# Visualizing Tweets Using LDA Based Clustering

### Load Data

In [1]:
# Code to Import Libraries
import pandas as pd
import nltk
from nltk.corpus import stopwords 
import gensim
from gensim import corpora
from gensim.models import CoherenceModel
stopwords = set(stopwords.words('english'))
import warnings
warnings.filterwarnings('ignore')
import matplotlib.pyplot as plt
%matplotlib inline
#nltk.download('stopwords')
#nltk.download('wordnet')

In [2]:
# Code Load_ Data into a List
tweetsInfo = pd.read_csv('AllTweetInfo.csv')

#Get Text for Topics
def MorePreprocessing(text):
    text_new = [t for t in text.split() if t not in stopwords]
    text_new = [t for t in text_new if not str.isnumeric(t)]
    
    return text_new
    
tweetsInfo['topic_text'] =tweetsInfo['text_features_new'].apply(MorePreprocessing)

### Creat LDA Model

In [3]:
# Train_LDA_ Model
t_list = tweetsInfo['topic_text'].tolist()
corpdict = corpora.Dictionary(t_list)

doc_term_matrix = [corpdict.doc2bow(doc) for doc in t_list]
corpora.MmCorpus.serialize('corpus.mm', doc_term_matrix)
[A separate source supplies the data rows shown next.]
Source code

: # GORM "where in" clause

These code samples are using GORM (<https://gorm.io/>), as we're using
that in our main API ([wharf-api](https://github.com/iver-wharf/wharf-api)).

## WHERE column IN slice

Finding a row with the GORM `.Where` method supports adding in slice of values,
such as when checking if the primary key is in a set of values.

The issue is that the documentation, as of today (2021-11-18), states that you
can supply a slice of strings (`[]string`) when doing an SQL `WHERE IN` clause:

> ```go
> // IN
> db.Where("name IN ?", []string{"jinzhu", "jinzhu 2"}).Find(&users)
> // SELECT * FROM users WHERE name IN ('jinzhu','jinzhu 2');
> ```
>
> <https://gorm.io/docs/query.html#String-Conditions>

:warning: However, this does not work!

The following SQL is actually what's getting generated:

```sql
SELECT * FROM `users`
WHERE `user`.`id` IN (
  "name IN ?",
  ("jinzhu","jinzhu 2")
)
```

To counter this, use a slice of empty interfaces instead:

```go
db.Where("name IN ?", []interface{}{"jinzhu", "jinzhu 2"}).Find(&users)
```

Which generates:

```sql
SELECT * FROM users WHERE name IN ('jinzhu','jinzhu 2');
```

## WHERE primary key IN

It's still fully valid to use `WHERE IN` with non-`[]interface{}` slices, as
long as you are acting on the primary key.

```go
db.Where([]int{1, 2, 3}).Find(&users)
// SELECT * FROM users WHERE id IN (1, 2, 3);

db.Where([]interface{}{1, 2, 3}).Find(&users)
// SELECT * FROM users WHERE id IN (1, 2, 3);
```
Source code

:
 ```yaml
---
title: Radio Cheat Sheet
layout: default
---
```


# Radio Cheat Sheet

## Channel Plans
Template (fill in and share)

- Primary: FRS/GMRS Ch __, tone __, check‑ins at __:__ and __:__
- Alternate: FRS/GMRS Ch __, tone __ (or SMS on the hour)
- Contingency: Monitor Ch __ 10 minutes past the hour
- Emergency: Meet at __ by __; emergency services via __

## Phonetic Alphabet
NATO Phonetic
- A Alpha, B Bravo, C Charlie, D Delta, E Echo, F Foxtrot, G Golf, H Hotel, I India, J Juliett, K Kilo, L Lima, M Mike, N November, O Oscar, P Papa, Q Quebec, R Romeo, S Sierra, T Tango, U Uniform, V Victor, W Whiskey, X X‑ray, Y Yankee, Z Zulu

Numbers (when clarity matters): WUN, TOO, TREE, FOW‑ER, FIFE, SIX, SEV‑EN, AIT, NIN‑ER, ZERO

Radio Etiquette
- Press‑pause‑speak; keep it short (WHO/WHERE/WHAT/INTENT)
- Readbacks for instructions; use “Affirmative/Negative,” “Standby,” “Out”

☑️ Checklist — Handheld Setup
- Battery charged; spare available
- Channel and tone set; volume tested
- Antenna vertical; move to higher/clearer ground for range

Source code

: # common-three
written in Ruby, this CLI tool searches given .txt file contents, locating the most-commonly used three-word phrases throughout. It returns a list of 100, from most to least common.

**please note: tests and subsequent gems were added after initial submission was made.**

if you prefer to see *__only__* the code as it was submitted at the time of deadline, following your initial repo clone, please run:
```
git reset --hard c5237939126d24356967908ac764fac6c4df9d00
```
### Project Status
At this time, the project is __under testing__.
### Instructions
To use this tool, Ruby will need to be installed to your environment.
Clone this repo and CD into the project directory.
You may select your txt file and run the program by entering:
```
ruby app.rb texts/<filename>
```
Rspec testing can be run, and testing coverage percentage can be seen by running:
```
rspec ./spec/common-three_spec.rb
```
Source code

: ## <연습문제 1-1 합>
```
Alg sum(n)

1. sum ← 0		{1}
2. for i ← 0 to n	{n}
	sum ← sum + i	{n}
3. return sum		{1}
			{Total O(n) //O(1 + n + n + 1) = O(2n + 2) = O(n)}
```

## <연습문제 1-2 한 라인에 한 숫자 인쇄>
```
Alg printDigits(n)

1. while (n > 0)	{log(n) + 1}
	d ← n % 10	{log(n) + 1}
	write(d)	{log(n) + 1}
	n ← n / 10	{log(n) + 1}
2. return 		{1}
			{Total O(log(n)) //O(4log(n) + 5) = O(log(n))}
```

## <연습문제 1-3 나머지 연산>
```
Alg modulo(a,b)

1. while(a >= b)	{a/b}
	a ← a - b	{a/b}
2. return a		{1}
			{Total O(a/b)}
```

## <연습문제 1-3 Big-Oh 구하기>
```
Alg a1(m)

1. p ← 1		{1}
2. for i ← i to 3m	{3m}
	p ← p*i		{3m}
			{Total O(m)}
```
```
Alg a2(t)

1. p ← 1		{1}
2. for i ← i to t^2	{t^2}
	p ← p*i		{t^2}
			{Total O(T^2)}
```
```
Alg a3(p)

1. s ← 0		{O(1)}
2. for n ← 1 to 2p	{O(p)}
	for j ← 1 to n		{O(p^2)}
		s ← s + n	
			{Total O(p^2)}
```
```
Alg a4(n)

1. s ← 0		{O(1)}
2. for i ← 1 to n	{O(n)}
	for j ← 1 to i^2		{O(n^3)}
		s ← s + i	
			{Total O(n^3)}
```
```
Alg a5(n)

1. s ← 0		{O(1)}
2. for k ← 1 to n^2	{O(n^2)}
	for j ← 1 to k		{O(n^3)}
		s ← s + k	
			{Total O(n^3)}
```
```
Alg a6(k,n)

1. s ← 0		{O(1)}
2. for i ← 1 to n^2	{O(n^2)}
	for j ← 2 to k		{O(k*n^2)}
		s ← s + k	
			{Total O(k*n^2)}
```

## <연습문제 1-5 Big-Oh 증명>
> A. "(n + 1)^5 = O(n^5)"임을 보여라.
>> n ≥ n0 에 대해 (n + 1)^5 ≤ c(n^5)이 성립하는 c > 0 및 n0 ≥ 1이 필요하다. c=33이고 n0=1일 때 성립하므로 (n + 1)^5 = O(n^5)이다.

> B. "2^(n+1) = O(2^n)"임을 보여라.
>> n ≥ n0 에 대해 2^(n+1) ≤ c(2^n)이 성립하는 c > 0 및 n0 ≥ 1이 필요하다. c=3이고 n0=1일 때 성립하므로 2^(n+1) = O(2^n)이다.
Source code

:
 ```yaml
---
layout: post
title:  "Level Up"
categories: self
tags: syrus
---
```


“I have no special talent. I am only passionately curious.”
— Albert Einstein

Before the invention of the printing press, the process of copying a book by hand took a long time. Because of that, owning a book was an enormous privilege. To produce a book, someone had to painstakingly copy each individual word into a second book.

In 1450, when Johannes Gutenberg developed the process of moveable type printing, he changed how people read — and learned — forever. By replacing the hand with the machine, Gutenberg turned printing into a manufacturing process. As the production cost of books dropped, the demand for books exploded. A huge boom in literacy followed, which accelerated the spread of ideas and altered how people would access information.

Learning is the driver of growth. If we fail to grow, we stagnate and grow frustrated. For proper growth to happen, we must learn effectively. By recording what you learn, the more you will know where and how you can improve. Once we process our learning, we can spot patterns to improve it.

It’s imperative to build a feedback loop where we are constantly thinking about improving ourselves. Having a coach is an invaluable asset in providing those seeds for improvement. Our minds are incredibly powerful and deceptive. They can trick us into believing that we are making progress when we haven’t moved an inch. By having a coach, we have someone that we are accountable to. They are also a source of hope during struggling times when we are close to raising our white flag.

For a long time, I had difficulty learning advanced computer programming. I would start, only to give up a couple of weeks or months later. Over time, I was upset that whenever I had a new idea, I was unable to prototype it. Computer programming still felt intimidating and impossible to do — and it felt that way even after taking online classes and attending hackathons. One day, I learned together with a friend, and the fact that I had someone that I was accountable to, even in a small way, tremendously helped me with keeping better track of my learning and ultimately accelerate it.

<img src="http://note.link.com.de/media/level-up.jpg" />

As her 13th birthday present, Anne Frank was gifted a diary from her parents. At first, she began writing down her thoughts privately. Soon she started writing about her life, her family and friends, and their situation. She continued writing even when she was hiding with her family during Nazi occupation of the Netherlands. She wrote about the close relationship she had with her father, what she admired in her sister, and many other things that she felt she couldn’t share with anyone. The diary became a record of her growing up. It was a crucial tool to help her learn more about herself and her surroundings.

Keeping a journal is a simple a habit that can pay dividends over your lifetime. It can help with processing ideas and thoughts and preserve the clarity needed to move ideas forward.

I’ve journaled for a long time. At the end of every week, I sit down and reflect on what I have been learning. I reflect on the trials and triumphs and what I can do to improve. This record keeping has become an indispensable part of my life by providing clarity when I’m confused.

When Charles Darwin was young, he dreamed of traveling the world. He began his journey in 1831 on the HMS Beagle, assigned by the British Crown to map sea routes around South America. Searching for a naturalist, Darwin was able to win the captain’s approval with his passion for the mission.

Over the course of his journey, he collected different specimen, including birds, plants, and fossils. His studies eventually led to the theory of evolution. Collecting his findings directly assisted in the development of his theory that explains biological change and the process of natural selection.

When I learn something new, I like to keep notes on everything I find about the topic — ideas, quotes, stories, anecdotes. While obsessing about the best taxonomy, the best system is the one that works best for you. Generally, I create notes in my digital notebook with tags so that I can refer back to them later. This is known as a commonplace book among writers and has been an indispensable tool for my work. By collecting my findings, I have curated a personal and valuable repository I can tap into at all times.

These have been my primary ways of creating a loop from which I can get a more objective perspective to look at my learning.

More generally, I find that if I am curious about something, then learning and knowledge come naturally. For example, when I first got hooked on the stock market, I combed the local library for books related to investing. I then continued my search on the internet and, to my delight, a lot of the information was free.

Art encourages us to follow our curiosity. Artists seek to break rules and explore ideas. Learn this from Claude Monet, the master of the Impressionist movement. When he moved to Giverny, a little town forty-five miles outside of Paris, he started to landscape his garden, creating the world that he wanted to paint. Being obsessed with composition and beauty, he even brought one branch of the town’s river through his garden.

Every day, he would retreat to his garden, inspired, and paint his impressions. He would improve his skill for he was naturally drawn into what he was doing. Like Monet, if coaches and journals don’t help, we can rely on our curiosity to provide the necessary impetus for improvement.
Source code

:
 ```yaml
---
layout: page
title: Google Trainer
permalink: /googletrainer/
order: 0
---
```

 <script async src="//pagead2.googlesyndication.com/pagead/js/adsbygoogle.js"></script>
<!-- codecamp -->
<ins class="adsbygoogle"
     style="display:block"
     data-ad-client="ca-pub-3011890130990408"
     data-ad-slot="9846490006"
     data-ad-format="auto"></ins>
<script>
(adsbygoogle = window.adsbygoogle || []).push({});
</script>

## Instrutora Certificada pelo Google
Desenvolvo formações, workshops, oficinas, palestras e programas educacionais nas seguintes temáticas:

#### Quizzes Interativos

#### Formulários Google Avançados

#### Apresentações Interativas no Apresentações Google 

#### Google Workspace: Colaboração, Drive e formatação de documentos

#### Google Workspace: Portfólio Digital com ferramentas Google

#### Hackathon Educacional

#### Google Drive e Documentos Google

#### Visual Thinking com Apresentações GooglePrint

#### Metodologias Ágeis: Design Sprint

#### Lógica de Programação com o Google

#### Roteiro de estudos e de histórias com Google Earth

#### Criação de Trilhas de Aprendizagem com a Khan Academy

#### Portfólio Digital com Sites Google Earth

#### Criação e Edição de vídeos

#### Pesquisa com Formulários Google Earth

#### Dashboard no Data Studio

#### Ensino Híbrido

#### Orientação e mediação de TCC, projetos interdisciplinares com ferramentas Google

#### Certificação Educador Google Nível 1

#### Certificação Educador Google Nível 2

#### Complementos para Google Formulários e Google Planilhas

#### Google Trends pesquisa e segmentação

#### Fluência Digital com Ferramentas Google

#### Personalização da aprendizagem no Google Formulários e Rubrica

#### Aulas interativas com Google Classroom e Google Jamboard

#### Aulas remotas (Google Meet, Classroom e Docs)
Lda = gensim.models.ldamodel.LdaModel
ldamodel = Lda(doc_term_matrix, num_topics=20, id2word = corpdict)


## Visualize Topics (Clusters)

In [4]:
# Visualize Models
import pyLDAvis
import pyLDAvis.gensim
pyLDAvis.enable_notebook()
corpora =  gensim.corpora.MmCorpus('corpus.mm')
vis =pyLDAvis.gensim.prepare(ldamodel, corpora, corpdict)
pyLDAvis.display(vis)

### Try to Find Right Setting

In [None]:
# Code to FInd Right LDA Setting
#Refernece from https://markroxor.github.io/gensim/static/notebooks/gensim
def evaluate_graph(dictionary, corpus, texts, limit):
    """
    Function to display num_topics - LDA graph using c_v coherence
    
    Parameters:
    ----------
    dictionary : Gensim dictionary
    corpus : Gensim corpus
    limit : topic limit
    
    Returns:
    -------
    lm_list : List of LDA topic models
    c_v : Coherence values corresponding to the LDA model with respective number of topics
    """
    c_v = []
    lm_list = []
    for num_topics in range(1, limit):
        lm = gensim.models.ldamodel.LdaModel(corpus=corpus, num_topics=num_topics, id2word=dictionary)
        lm_list.append(lm)
        cm = CoherenceModel(model=lm, texts=texts, dictionary=dictionary, coherence='c_v')
        c_v.append(cm.get_coherence())
        
    # Show graph
    x = range(1, limit)
    plt.plot(x, c_v)
    plt.xlabel("num_topics")
    plt.ylabel("Coherence score")
    plt.legend(("c_v"), loc='best')
    plt.show()
    
    return lm_list, c_v

lmlist, c_v = evaluate_graph(dictionary=corpdict, corpus=corpora, texts=t_list, limit=20)


In [9]:
pyLDAvis.gensim.prepare(lmlist[4], corpora, corpdict)